A story of pirates and a desperate search for treasure, with a sub-plot of resistance by a conquered people (this isn't explored in much depth and only eally serves to make one of the main characters' backgrounds a bit more interesting). The setting is a world of a several thousand mile bubble of air floating in space, which contains several miniature suns, the control of which defines nations. There is negligible gravity and for reasons that are never made clear, electronics don't work. This leads to dramatic if somewhat silly action, with jet-powered wooden airships, sword-fights in 3D, and so on. If cut judiciously it would make a great feature-length film - probably best done as a cartoon though, as shooting a whole feature to appear to be in zero G would be very hard. There are some minor inconsistencies in the environment (another reason to film it as a cartoon - cartoon physics are somewhat more forgiving!), and minor plot threads left dangling, but over all it's great fun.
I am not a native English-speaker, thus I value a less complicated language, on one hand, but I do not want to read children stories with over simplistic vocabulary, on the other.

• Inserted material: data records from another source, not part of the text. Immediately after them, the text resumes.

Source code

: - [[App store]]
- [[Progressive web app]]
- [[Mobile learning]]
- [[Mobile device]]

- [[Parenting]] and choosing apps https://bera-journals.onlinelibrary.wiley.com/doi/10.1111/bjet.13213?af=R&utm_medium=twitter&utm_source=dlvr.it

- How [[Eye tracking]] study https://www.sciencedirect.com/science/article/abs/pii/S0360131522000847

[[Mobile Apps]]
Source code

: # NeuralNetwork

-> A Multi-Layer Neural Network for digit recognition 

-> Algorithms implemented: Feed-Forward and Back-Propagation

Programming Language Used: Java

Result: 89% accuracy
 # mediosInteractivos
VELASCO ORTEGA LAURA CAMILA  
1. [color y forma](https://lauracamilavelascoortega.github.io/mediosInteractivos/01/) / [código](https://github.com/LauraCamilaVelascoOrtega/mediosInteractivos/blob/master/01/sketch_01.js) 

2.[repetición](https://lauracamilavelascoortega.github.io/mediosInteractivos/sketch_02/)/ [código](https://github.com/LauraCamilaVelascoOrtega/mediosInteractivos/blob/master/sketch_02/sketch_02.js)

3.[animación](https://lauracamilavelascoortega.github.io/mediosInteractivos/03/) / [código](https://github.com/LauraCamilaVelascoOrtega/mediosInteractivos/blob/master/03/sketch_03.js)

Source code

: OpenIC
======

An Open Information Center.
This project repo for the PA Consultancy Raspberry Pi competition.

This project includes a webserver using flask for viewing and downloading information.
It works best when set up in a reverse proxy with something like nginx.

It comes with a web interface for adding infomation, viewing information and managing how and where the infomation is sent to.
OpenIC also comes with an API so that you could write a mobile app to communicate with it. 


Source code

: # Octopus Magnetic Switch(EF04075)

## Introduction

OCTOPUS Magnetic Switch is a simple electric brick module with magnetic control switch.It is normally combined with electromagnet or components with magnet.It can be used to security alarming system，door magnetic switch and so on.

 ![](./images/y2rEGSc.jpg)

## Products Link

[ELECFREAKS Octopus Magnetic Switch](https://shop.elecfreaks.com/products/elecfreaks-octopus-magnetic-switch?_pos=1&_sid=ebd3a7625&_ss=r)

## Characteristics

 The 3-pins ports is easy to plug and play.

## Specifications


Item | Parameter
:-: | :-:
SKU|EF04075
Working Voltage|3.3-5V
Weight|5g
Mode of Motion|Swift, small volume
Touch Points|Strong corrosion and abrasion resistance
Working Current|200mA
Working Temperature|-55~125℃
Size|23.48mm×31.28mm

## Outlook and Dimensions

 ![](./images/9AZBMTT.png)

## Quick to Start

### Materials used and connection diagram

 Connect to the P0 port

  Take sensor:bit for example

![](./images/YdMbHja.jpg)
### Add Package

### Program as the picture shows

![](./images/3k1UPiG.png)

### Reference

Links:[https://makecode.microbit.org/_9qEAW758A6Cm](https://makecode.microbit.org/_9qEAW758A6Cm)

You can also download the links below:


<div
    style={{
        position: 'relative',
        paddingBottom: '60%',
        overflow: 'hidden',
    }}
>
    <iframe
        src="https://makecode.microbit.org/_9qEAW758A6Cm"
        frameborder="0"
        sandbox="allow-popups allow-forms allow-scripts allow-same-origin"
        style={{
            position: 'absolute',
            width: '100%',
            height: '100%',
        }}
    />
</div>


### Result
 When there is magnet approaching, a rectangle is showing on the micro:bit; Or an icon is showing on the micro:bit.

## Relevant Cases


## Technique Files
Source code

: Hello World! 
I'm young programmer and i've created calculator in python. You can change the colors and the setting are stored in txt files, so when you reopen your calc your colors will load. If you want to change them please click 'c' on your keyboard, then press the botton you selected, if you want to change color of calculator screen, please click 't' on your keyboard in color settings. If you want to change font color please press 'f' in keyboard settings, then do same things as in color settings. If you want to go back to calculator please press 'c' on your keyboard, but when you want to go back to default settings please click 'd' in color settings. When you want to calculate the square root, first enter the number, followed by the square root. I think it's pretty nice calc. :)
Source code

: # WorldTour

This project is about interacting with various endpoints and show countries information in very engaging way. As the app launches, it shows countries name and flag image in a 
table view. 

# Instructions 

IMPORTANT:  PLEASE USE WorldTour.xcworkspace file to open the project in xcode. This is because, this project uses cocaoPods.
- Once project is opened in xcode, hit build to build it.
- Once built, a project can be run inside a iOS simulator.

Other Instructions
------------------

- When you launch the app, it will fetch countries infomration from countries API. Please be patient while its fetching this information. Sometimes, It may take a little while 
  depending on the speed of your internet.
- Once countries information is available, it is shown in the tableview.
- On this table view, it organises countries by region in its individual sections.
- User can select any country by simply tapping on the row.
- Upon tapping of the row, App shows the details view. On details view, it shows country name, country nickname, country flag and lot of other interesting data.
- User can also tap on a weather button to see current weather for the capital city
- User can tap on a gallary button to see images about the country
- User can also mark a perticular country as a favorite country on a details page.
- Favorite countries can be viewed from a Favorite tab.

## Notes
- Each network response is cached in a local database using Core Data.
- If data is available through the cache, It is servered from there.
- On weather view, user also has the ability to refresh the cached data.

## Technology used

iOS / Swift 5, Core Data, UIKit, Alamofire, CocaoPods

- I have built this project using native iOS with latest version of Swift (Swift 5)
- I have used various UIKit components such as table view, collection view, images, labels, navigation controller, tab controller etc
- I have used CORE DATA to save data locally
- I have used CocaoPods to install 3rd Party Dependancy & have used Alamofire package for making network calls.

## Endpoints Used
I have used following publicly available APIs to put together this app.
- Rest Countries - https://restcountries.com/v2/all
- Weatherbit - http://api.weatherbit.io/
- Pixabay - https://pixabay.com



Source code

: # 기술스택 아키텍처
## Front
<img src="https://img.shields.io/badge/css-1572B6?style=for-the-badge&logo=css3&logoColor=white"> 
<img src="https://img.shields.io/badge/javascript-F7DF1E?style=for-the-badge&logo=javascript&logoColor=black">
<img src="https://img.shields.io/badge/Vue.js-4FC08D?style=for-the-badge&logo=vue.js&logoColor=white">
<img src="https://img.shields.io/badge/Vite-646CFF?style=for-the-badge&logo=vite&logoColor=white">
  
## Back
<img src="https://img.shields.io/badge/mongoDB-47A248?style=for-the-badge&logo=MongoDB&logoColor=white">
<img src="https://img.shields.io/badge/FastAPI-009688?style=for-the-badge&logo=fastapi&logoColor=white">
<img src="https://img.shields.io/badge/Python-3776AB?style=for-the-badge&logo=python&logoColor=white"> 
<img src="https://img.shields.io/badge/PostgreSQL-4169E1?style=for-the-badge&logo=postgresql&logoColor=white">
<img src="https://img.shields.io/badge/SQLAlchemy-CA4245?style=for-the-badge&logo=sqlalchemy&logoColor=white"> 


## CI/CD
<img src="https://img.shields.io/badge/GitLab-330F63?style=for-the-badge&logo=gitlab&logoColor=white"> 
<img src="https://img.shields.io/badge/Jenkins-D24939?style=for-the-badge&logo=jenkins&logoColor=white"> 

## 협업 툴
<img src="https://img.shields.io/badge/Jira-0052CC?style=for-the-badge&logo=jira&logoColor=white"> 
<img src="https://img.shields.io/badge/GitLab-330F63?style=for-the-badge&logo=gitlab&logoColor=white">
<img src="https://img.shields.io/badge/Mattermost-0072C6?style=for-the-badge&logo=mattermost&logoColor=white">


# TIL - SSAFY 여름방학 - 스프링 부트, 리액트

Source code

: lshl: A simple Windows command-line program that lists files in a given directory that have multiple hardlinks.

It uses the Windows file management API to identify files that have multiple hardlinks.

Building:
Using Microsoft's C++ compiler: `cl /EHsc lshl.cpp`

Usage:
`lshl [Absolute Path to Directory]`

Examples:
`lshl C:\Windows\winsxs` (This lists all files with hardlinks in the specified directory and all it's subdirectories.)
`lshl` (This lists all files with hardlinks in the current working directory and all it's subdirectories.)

This book worked great for me. I did have to look up some of the words but when I did not have a dictionary with me, I could still understand what was going on.
Comparing to those worlds I have read about, seen in movies or computer games, Virga is absolutely fascinating! It is not too unusual and complicated to understand. The combination of old and new is balanced. The `old' gives a sense of romance and adventure: it is not about pressing the right buttons at the right time rather it is about reacting fast enough and being creative in one's solutions. The `new' does not put a sharp contrast between our world and the world of Virga, because it is not aliens and super technologies that make the difference, but it is a fusion of circumstances that made human development follow a peculiar path.
The best feature in Sun of Suns is really the setting. The author has created a believable universe set inside a world-sized baloon, with fusion-operated suns, floating cities made of wood and metal, forests, asteroids, cloud banks, even animals... the descriptions are detailed, well thought-out, and grab the reader, not wanting to put this book down until the very end.
The characters are manageable, with enough depth so as not to become too stereotypical.
All in all, a very good read, a nice adition to any sci-fi library, and a great introduction to an interesting universe.